Ecco una storia di quella violenza famigliare che troviamo così spesso sulle pagine dei giornali, ma che riesce a staccarsi dalla cronaca per farsi percorso esemplare e chiudersi con un’apertura alla speranza, nonostante tutto, nonostante i sentimenti ostili che suscita e grazie a una sofferta, dura presa di coscienza. C’é un uomo infatti, Franco Guerri, che racconta in prima persona e, autodefinendosi «il mostro», cerca nei modi più impensati e indiretti, sfruttando pure quel che gli permette il mondo moderno e il web, di entrare in contatto con la figlia Caterina, che è al liceo e che lui non vede e non sente da una decina d’anni. Tra l’altro pare la bambina sia abbastanza disadattata, tanto da avere diritto a una insegnante di sostegno che l’uomo prova a intercettare senza farsi riconoscere. Dall’altra parte ci sono infatti degli zii pieni di soldi e senza figli che pensano con quelli di risolvere qualsiasi problema, compresi quelli della ragazza. Il romanzo, con i suoi risvolti neri e alcune pagine, pochissime, anche cruente, è il racconto di questa ricerca, alternato con una serie di flashback in cui viene presentata la vita come era prima di quei dieci anni che Guerri ha passato su un’isola, tanto che ormai il mare e l’isola sono un suo incubo notturno, per far fronte al quale deve ricorrere a gocce di litio, che cerca di non prendere o di ridurre al minimo, correndo poi disperatamente a cercarle nei momenti di crisi.

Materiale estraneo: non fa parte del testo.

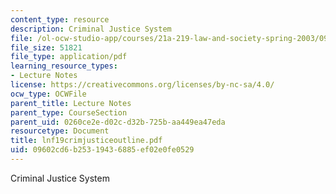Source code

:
 ```yaml
---
content_type: resource
description: Criminal Justice System
file: /ol-ocw-studio-app/courses/21a-219-law-and-society-spring-2003/09602cd6b25319436885ef02e0fe0529_lnf19crimjusticeoutline.pdf
file_size: 51821
file_type: application/pdf
learning_resource_types:
- Lecture Notes
license: https://creativecommons.org/licenses/by-nc-sa/4.0/
ocw_type: OCWFile
parent_title: Lecture Notes
parent_type: CourseSection
parent_uid: 0260ce2e-d02c-d32b-725b-aa449ea47eda
resourcetype: Document
title: lnf19crimjusticeoutline.pdf
uid: 09602cd6-b253-1943-6885-ef02e0fe0529
---
```

Criminal Justice System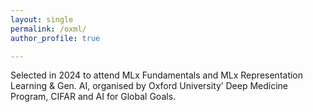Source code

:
 ```yaml
---
layout: single
permalink: /oxml/
author_profile: true

---
```



Selected in 2024 to attend MLx Fundamentals and MLx Representation Learning \& Gen. AI, organised by Oxford University’ Deep Medicine Program, CIFAR and AI for Global Goals.









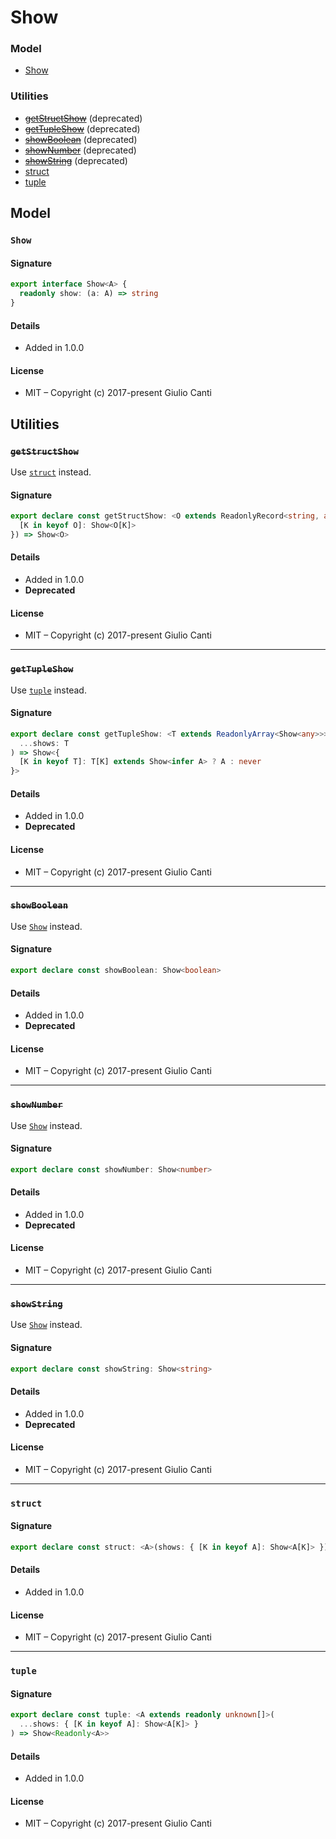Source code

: 
# Show







### Model

* [Show](#show)

### Utilities

* ~~[getStructShow](#getstructshow)~~ (deprecated)
* ~~[getTupleShow](#gettupleshow)~~ (deprecated)
* ~~[showBoolean](#showboolean)~~ (deprecated)
* ~~[showNumber](#shownumber)~~ (deprecated)
* ~~[showString](#showstring)~~ (deprecated)
* [struct](#struct)
* [tuple](#tuple)

## Model


### `Show`




#### Signature

```typescript
export interface Show<A> {
  readonly show: (a: A) => string
}
```

#### Details

* Added in 1.0.0


#### License

* MIT – Copyright (c) 2017-present Giulio Canti

## Utilities


### ~~`getStructShow`~~

Use [`struct`](#struct) instead.




#### Signature

```typescript
export declare const getStructShow: <O extends ReadonlyRecord<string, any>>(shows: {
  [K in keyof O]: Show<O[K]>
}) => Show<O>
```

#### Details

* Added in 1.0.0
* **Deprecated**


#### License

* MIT – Copyright (c) 2017-present Giulio Canti

---


### ~~`getTupleShow`~~

Use [`tuple`](#tuple) instead.




#### Signature

```typescript
export declare const getTupleShow: <T extends ReadonlyArray<Show<any>>>(
  ...shows: T
) => Show<{
  [K in keyof T]: T[K] extends Show<infer A> ? A : never
}>
```

#### Details

* Added in 1.0.0
* **Deprecated**


#### License

* MIT – Copyright (c) 2017-present Giulio Canti

---


### ~~`showBoolean`~~

Use [`Show`](./boolean.ts.html#show) instead.




#### Signature

```typescript
export declare const showBoolean: Show<boolean>
```

#### Details

* Added in 1.0.0
* **Deprecated**


#### License

* MIT – Copyright (c) 2017-present Giulio Canti

---


### ~~`showNumber`~~

Use [`Show`](./number.ts.html#show) instead.




#### Signature

```typescript
export declare const showNumber: Show<number>
```

#### Details

* Added in 1.0.0
* **Deprecated**


#### License

* MIT – Copyright (c) 2017-present Giulio Canti

---


### ~~`showString`~~

Use [`Show`](./string.ts.html#show) instead.




#### Signature

```typescript
export declare const showString: Show<string>
```

#### Details

* Added in 1.0.0
* **Deprecated**


#### License

* MIT – Copyright (c) 2017-present Giulio Canti

---


### `struct`




#### Signature

```typescript
export declare const struct: <A>(shows: { [K in keyof A]: Show<A[K]> }) => Show<{ readonly [K_1 in keyof A]: A[K_1] }>
```

#### Details

* Added in 1.0.0


#### License

* MIT – Copyright (c) 2017-present Giulio Canti

---


### `tuple`




#### Signature

```typescript
export declare const tuple: <A extends readonly unknown[]>(
  ...shows: { [K in keyof A]: Show<A[K]> }
) => Show<Readonly<A>>
```

#### Details

* Added in 1.0.0


#### License

* MIT – Copyright (c) 2017-present Giulio Canti
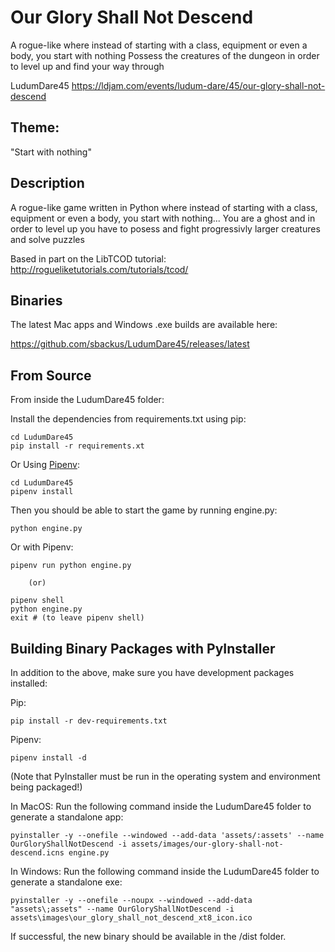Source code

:# Our Glory Shall Not Descend
A rogue-like where instead of starting with a class, equipment or even a body, you start with nothing
Possess the creatures of the dungeon in order to level up and find your way through

LudumDare45
https://ldjam.com/events/ludum-dare/45/our-glory-shall-not-descend

## Theme:

"Start with nothing"

## Description

A rogue-like game written in Python where instead of starting with a class, equipment or even a body, you start with nothing...
You are a ghost and in order to level up you have to posess and fight progressivly larger creatures and solve puzzles

Based in part on the LibTCOD tutorial:
http://rogueliketutorials.com/tutorials/tcod/

## Binaries

The latest Mac apps and Windows .exe builds are available here:

https://github.com/sbackus/LudumDare45/releases/latest 

## From Source

From inside the LudumDare45 folder:

Install the dependencies from requirements.txt using pip:

```
cd LudumDare45
pip install -r requirements.xt
```

Or Using [Pipenv](https://pipenv-fork.readthedocs.io/en/latest/index.html):

```
cd LudumDare45
pipenv install
```

Then you should be able to start the game by running engine.py:

```
python engine.py
```

Or with Pipenv:

```
pipenv run python engine.py

    (or)

pipenv shell
python engine.py
exit # (to leave pipenv shell)
```

## Building Binary Packages with PyInstaller

In addition to the above, make sure you have development packages installed:

Pip:
```
pip install -r dev-requirements.txt
```

Pipenv:
```
pipenv install -d
```

(Note that PyInstaller must be run in the operating system and environment being packaged!)

In MacOS: Run the following command inside the LudumDare45 folder to generate a standalone app:

```
pyinstaller -y --onefile --windowed --add-data 'assets/:assets' --name OurGloryShallNotDescend -i assets/images/our-glory-shall-not-descend.icns engine.py
```

In Windows: Run the following command inside the LudumDare45 folder to generate a standalone exe:

```
pyinstaller -y --onefile --noupx --windowed --add-data "assets\;assets" --name OurGloryShallNotDescend -i assets\images\our_glory_shall_not_descend_xt8_icon.ico
```

If successful, the new binary should be available in the /dist folder.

Guerri era un uomo di successo, rappresentante e procacciatore di affari per una grossa azienda tipografica in Toscana, che si racconta in prima persona, da quando riuscì, grazie anche a uno stratagemma, a sposare la più bella della classe, Elisa Domini, apparentemente però non la

più intelligente e da cui ha una bambina meravigliosa, per poi comprarsi una villetta e fare una vita da famiglia del Mulino Bianco. E ancora da quando fa fuori il suo collega anziano, non facendosi remore a mettendo in piazza la sua vita privata, per venir promosso, a quando Elisa decide di voler lavorare e comincia ad aiutare la campagna elettorale di un’amica di famiglia e a scoprire «la vita» fuori delle mura domestiche e delle cene aziendali. A questo punto, dire di più, di un romanzo che vale non per la sua suspence, ma che su quella anche è stato costruito, nel disvelarsi a poco a poco, sarebbe scorretto. Si tratta infatti di un romanzo ben scritto, che ha trovato la sua lingua giusta, molto ben costruito perché punta, prima che sulla vicenda tragica, sul rosa che diventa nero, sull’umanità del protagonista, sui sentimenti, gli sbandamenti, la forza di volontà, l’amore per la figlia a prescindere dal poterla rivedere, ma solo per ridarle fiducia e spingerla a reagire, a uscire allo scoperto. E il tramite, il grimaldello che riuscirà ad aprirgli quella porta sarà la letteratura, la lettura come scoperta e conoscenza, sarà il romanzo Cime tempestose, del cui protagonista Heathcliff prende il nome in rete per non farsi riconoscere e alla cui lettura convince la figlia.